Department of Population Health, Azrieli Faculty of Medicine, Bar-Ilan University, Safed, Israel.
Center for Health and the Social Sciences, University of Chicago, Chicago, IL, USA.
J Gen Intern Med. 2019 Apr;34(4):604-617. doi: 10.1007/s11606-019-04829-7. Epub 2019 Feb 7.
Different conceptual frameworks guide how an organization can change its policies and practices to make care and outcomes more equitable for patients, and how the organization itself can become more equitable. Nonetheless, healthcare organizations often struggle with implementing these frameworks.

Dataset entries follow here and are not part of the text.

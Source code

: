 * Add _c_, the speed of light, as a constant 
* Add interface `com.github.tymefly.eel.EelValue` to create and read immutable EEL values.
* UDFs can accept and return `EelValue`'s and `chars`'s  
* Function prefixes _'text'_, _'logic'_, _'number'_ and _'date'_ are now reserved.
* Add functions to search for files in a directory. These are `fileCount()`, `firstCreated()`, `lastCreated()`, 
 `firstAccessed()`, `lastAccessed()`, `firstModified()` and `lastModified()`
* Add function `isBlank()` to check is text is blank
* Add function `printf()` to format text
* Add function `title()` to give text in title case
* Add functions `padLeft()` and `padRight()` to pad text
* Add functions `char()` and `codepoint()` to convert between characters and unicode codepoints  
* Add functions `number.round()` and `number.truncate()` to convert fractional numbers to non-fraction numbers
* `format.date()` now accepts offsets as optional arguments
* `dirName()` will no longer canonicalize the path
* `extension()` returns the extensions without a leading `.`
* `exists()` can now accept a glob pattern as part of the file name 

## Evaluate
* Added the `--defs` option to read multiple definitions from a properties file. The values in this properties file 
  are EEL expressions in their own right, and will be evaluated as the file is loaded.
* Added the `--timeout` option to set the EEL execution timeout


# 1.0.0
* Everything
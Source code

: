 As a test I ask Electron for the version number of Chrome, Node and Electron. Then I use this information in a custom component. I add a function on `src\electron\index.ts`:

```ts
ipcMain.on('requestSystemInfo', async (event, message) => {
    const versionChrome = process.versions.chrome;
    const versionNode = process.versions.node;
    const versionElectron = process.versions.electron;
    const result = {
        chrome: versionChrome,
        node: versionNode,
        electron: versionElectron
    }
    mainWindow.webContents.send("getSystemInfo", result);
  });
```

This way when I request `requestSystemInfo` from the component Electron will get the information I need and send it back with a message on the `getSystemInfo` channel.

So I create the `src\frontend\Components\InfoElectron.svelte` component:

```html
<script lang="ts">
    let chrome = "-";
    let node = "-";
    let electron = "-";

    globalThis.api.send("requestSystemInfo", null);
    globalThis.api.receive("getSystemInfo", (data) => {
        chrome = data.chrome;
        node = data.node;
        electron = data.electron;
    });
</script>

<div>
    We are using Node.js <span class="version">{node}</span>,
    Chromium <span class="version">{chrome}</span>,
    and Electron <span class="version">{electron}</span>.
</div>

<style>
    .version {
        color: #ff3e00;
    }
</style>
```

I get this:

To assess what guidance frameworks for health equity provide for organizations implementing interventions to make care and outcomes more equitable.
Fourteen inequity frameworks from scoping literature review 2000-2017 that provided models for improving disparities in quality of care or outcomes were assessed. We analyzed how frameworks addressed key implementation factors: (1) outer and inner organizational contexts; (2) process of translating and implementing equity interventions throughout organizations; (3) organizational and patient outcomes; and (4) sustainability of change over time.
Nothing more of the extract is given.